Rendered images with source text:
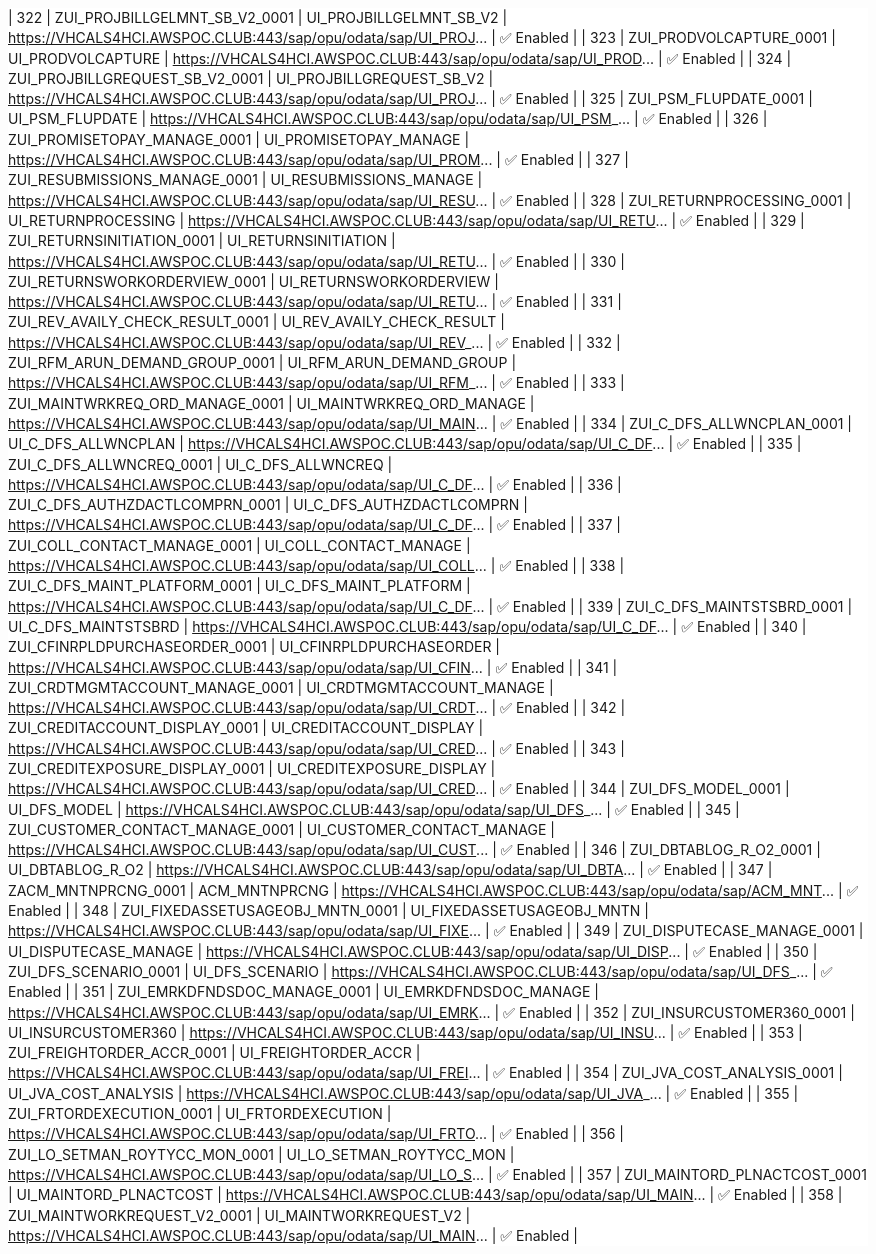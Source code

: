 | 322 | ZUI_PROJBILLGELMNT_SB_V2_0001 | UI_PROJBILLGELMNT_SB_V2 | https://VHCALS4HCI.AWSPOC.CLUB:443/sap/opu/odata/sap/UI_PROJ... | ✅ Enabled |
| 323 | ZUI_PRODVOLCAPTURE_0001 | UI_PRODVOLCAPTURE | https://VHCALS4HCI.AWSPOC.CLUB:443/sap/opu/odata/sap/UI_PROD... | ✅ Enabled |
| 324 | ZUI_PROJBILLGREQUEST_SB_V2_0001 | UI_PROJBILLGREQUEST_SB_V2 | https://VHCALS4HCI.AWSPOC.CLUB:443/sap/opu/odata/sap/UI_PROJ... | ✅ Enabled |
| 325 | ZUI_PSM_FLUPDATE_0001 | UI_PSM_FLUPDATE | https://VHCALS4HCI.AWSPOC.CLUB:443/sap/opu/odata/sap/UI_PSM_... | ✅ Enabled |
| 326 | ZUI_PROMISETOPAY_MANAGE_0001 | UI_PROMISETOPAY_MANAGE | https://VHCALS4HCI.AWSPOC.CLUB:443/sap/opu/odata/sap/UI_PROM... | ✅ Enabled |
| 327 | ZUI_RESUBMISSIONS_MANAGE_0001 | UI_RESUBMISSIONS_MANAGE | https://VHCALS4HCI.AWSPOC.CLUB:443/sap/opu/odata/sap/UI_RESU... | ✅ Enabled |
| 328 | ZUI_RETURNPROCESSING_0001 | UI_RETURNPROCESSING | https://VHCALS4HCI.AWSPOC.CLUB:443/sap/opu/odata/sap/UI_RETU... | ✅ Enabled |
| 329 | ZUI_RETURNSINITIATION_0001 | UI_RETURNSINITIATION | https://VHCALS4HCI.AWSPOC.CLUB:443/sap/opu/odata/sap/UI_RETU... | ✅ Enabled |
| 330 | ZUI_RETURNSWORKORDERVIEW_0001 | UI_RETURNSWORKORDERVIEW | https://VHCALS4HCI.AWSPOC.CLUB:443/sap/opu/odata/sap/UI_RETU... | ✅ Enabled |
| 331 | ZUI_REV_AVAILY_CHECK_RESULT_0001 | UI_REV_AVAILY_CHECK_RESULT | https://VHCALS4HCI.AWSPOC.CLUB:443/sap/opu/odata/sap/UI_REV_... | ✅ Enabled |
| 332 | ZUI_RFM_ARUN_DEMAND_GROUP_0001 | UI_RFM_ARUN_DEMAND_GROUP | https://VHCALS4HCI.AWSPOC.CLUB:443/sap/opu/odata/sap/UI_RFM_... | ✅ Enabled |
| 333 | ZUI_MAINTWRKREQ_ORD_MANAGE_0001 | UI_MAINTWRKREQ_ORD_MANAGE | https://VHCALS4HCI.AWSPOC.CLUB:443/sap/opu/odata/sap/UI_MAIN... | ✅ Enabled |
| 334 | ZUI_C_DFS_ALLWNCPLAN_0001 | UI_C_DFS_ALLWNCPLAN | https://VHCALS4HCI.AWSPOC.CLUB:443/sap/opu/odata/sap/UI_C_DF... | ✅ Enabled |
| 335 | ZUI_C_DFS_ALLWNCREQ_0001 | UI_C_DFS_ALLWNCREQ | https://VHCALS4HCI.AWSPOC.CLUB:443/sap/opu/odata/sap/UI_C_DF... | ✅ Enabled |
| 336 | ZUI_C_DFS_AUTHZDACTLCOMPRN_0001 | UI_C_DFS_AUTHZDACTLCOMPRN | https://VHCALS4HCI.AWSPOC.CLUB:443/sap/opu/odata/sap/UI_C_DF... | ✅ Enabled |
| 337 | ZUI_COLL_CONTACT_MANAGE_0001 | UI_COLL_CONTACT_MANAGE | https://VHCALS4HCI.AWSPOC.CLUB:443/sap/opu/odata/sap/UI_COLL... | ✅ Enabled |
| 338 | ZUI_C_DFS_MAINT_PLATFORM_0001 | UI_C_DFS_MAINT_PLATFORM | https://VHCALS4HCI.AWSPOC.CLUB:443/sap/opu/odata/sap/UI_C_DF... | ✅ Enabled |
| 339 | ZUI_C_DFS_MAINTSTSBRD_0001 | UI_C_DFS_MAINTSTSBRD | https://VHCALS4HCI.AWSPOC.CLUB:443/sap/opu/odata/sap/UI_C_DF... | ✅ Enabled |
| 340 | ZUI_CFINRPLDPURCHASEORDER_0001 | UI_CFINRPLDPURCHASEORDER | https://VHCALS4HCI.AWSPOC.CLUB:443/sap/opu/odata/sap/UI_CFIN... | ✅ Enabled |
| 341 | ZUI_CRDTMGMTACCOUNT_MANAGE_0001 | UI_CRDTMGMTACCOUNT_MANAGE | https://VHCALS4HCI.AWSPOC.CLUB:443/sap/opu/odata/sap/UI_CRDT... | ✅ Enabled |
| 342 | ZUI_CREDITACCOUNT_DISPLAY_0001 | UI_CREDITACCOUNT_DISPLAY | https://VHCALS4HCI.AWSPOC.CLUB:443/sap/opu/odata/sap/UI_CRED... | ✅ Enabled |
| 343 | ZUI_CREDITEXPOSURE_DISPLAY_0001 | UI_CREDITEXPOSURE_DISPLAY | https://VHCALS4HCI.AWSPOC.CLUB:443/sap/opu/odata/sap/UI_CRED... | ✅ Enabled |
| 344 | ZUI_DFS_MODEL_0001 | UI_DFS_MODEL | https://VHCALS4HCI.AWSPOC.CLUB:443/sap/opu/odata/sap/UI_DFS_... | ✅ Enabled |
| 345 | ZUI_CUSTOMER_CONTACT_MANAGE_0001 | UI_CUSTOMER_CONTACT_MANAGE | https://VHCALS4HCI.AWSPOC.CLUB:443/sap/opu/odata/sap/UI_CUST... | ✅ Enabled |
| 346 | ZUI_DBTABLOG_R_O2_0001 | UI_DBTABLOG_R_O2 | https://VHCALS4HCI.AWSPOC.CLUB:443/sap/opu/odata/sap/UI_DBTA... | ✅ Enabled |
| 347 | ZACM_MNTNPRCNG_0001 | ACM_MNTNPRCNG | https://VHCALS4HCI.AWSPOC.CLUB:443/sap/opu/odata/sap/ACM_MNT... | ✅ Enabled |
| 348 | ZUI_FIXEDASSETUSAGEOBJ_MNTN_0001 | UI_FIXEDASSETUSAGEOBJ_MNTN | https://VHCALS4HCI.AWSPOC.CLUB:443/sap/opu/odata/sap/UI_FIXE... | ✅ Enabled |
| 349 | ZUI_DISPUTECASE_MANAGE_0001 | UI_DISPUTECASE_MANAGE | https://VHCALS4HCI.AWSPOC.CLUB:443/sap/opu/odata/sap/UI_DISP... | ✅ Enabled |
| 350 | ZUI_DFS_SCENARIO_0001 | UI_DFS_SCENARIO | https://VHCALS4HCI.AWSPOC.CLUB:443/sap/opu/odata/sap/UI_DFS_... | ✅ Enabled |
| 351 | ZUI_EMRKDFNDSDOC_MANAGE_0001 | UI_EMRKDFNDSDOC_MANAGE | https://VHCALS4HCI.AWSPOC.CLUB:443/sap/opu/odata/sap/UI_EMRK... | ✅ Enabled |
| 352 | ZUI_INSURCUSTOMER360_0001 | UI_INSURCUSTOMER360 | https://VHCALS4HCI.AWSPOC.CLUB:443/sap/opu/odata/sap/UI_INSU... | ✅ Enabled |
| 353 | ZUI_FREIGHTORDER_ACCR_0001 | UI_FREIGHTORDER_ACCR | https://VHCALS4HCI.AWSPOC.CLUB:443/sap/opu/odata/sap/UI_FREI... | ✅ Enabled |
| 354 | ZUI_JVA_COST_ANALYSIS_0001 | UI_JVA_COST_ANALYSIS | https://VHCALS4HCI.AWSPOC.CLUB:443/sap/opu/odata/sap/UI_JVA_... | ✅ Enabled |
| 355 | ZUI_FRTORDEXECUTION_0001 | UI_FRTORDEXECUTION | https://VHCALS4HCI.AWSPOC.CLUB:443/sap/opu/odata/sap/UI_FRTO... | ✅ Enabled |
| 356 | ZUI_LO_SETMAN_ROYTYCC_MON_0001 | UI_LO_SETMAN_ROYTYCC_MON | https://VHCALS4HCI.AWSPOC.CLUB:443/sap/opu/odata/sap/UI_LO_S... | ✅ Enabled |
| 357 | ZUI_MAINTORD_PLNACTCOST_0001 | UI_MAINTORD_PLNACTCOST | https://VHCALS4HCI.AWSPOC.CLUB:443/sap/opu/odata/sap/UI_MAIN... | ✅ Enabled |
| 358 | ZUI_MAINTWORKREQUEST_V2_0001 | UI_MAINTWORKREQUEST_V2 | https://VHCALS4HCI.AWSPOC.CLUB:443/sap/opu/odata/sap/UI_MAIN... | ✅ Enabled |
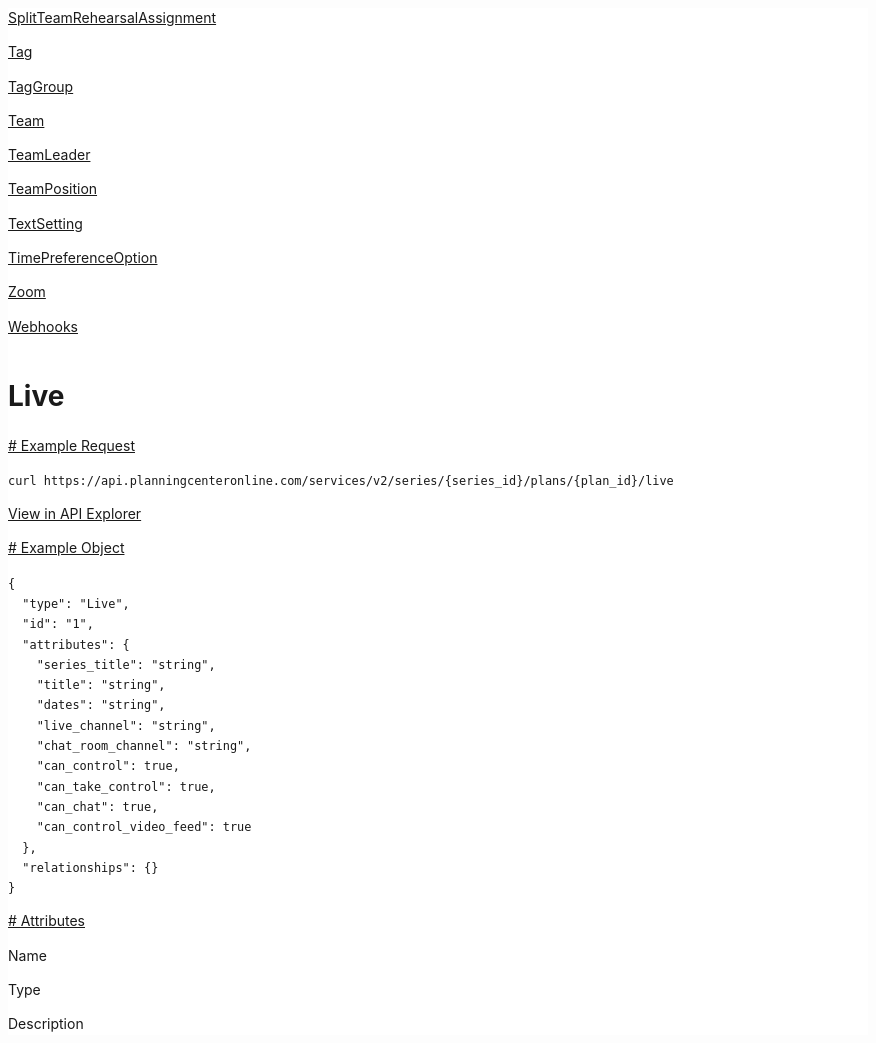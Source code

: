 [SplitTeamRehearsalAssignment](split_team_rehearsal_assignment.md)

[Tag](tag.md)

[TagGroup](tag_group.md)

[Team](team.md)

[TeamLeader](team_leader.md)

[TeamPosition](team_position.md)

[TextSetting](text_setting.md)

[TimePreferenceOption](time_preference_option.md)

[Zoom](zoom.md)

[Webhooks](#/apps/webhooks)

# Live

[# Example Request](#/apps/services/2018-11-01/vertices/live#example-request)

```
curl https://api.planningcenteronline.com/services/v2/series/{series_id}/plans/{plan_id}/live
```

[View in API Explorer](https://api.planningcenteronline.com/explorer/services/v2/series/{series_id}/plans/{plan_id}/live)

[# Example Object](#/apps/services/2018-11-01/vertices/live#example-object)

```
{
  "type": "Live",
  "id": "1",
  "attributes": {
    "series_title": "string",
    "title": "string",
    "dates": "string",
    "live_channel": "string",
    "chat_room_channel": "string",
    "can_control": true,
    "can_take_control": true,
    "can_chat": true,
    "can_control_video_feed": true
  },
  "relationships": {}
}
```

[# Attributes](#/apps/services/2018-11-01/vertices/live#attributes)

Name

Type

Description
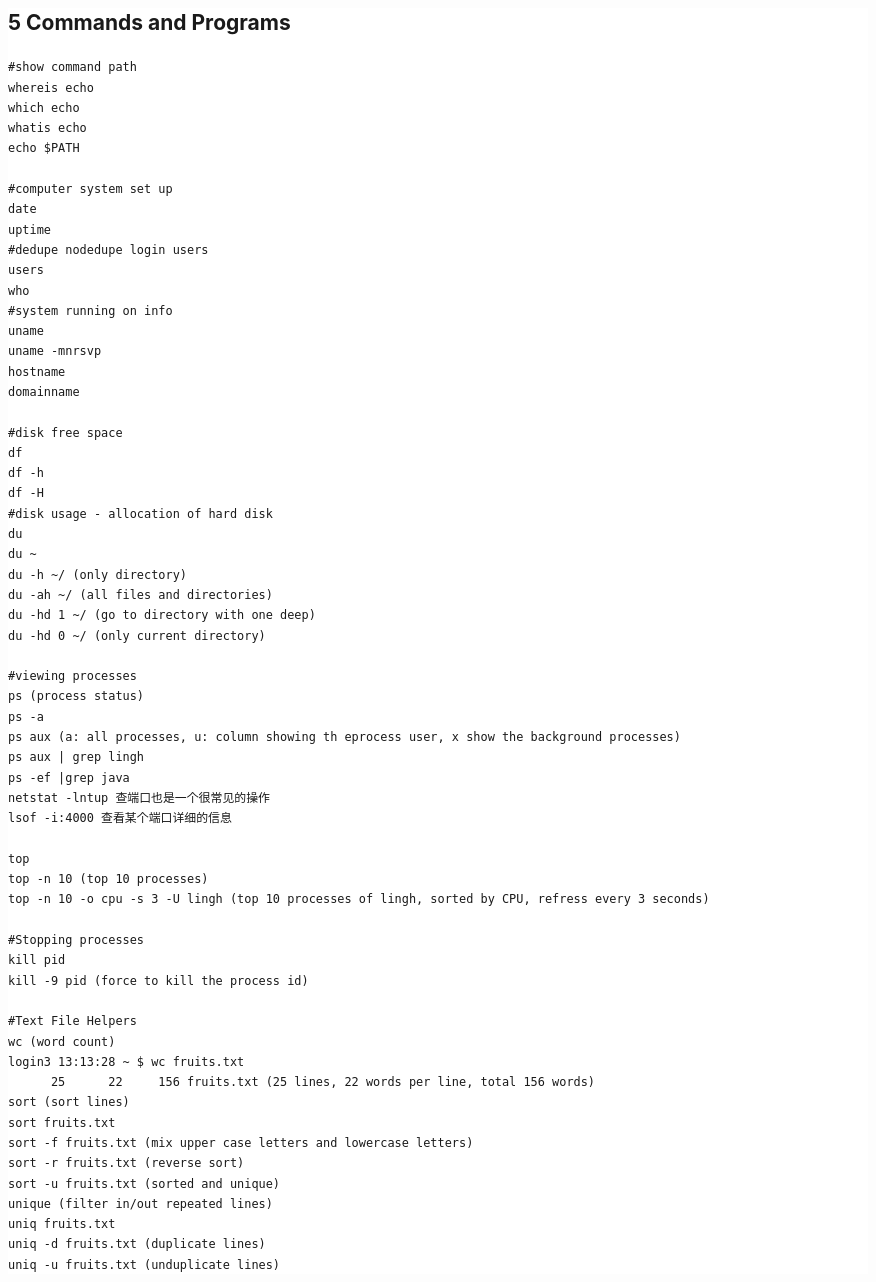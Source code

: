 5 Commands and Programs
---------------------------------
```
#show command path
whereis echo
which echo
whatis echo
echo $PATH

#computer system set up
date
uptime
#dedupe nodedupe login users
users
who
#system running on info
uname
uname -mnrsvp
hostname
domainname

#disk free space
df
df -h
df -H
#disk usage - allocation of hard disk
du
du ~
du -h ~/ (only directory)
du -ah ~/ (all files and directories)
du -hd 1 ~/ (go to directory with one deep)
du -hd 0 ~/ (only current directory)

#viewing processes
ps (process status)
ps -a
ps aux (a: all processes, u: column showing th eprocess user, x show the background processes)
ps aux | grep lingh
ps -ef |grep java
netstat -lntup 查端口也是一个很常见的操作
lsof -i:4000 查看某个端口详细的信息

top
top -n 10 (top 10 processes)
top -n 10 -o cpu -s 3 -U lingh (top 10 processes of lingh, sorted by CPU, refress every 3 seconds)

#Stopping processes
kill pid
kill -9 pid (force to kill the process id)

#Text File Helpers
wc (word count)
login3 13:13:28 ~ $ wc fruits.txt
      25      22     156 fruits.txt (25 lines, 22 words per line, total 156 words)
sort (sort lines)
sort fruits.txt
sort -f fruits.txt (mix upper case letters and lowercase letters)
sort -r fruits.txt (reverse sort)
sort -u fruits.txt (sorted and unique)
unique (filter in/out repeated lines)
uniq fruits.txt
uniq -d fruits.txt (duplicate lines)
uniq -u fruits.txt (unduplicate lines)

```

**Action item**
Reply with one number: the count of lines in the entries that include the word "apps".

**Response below**
4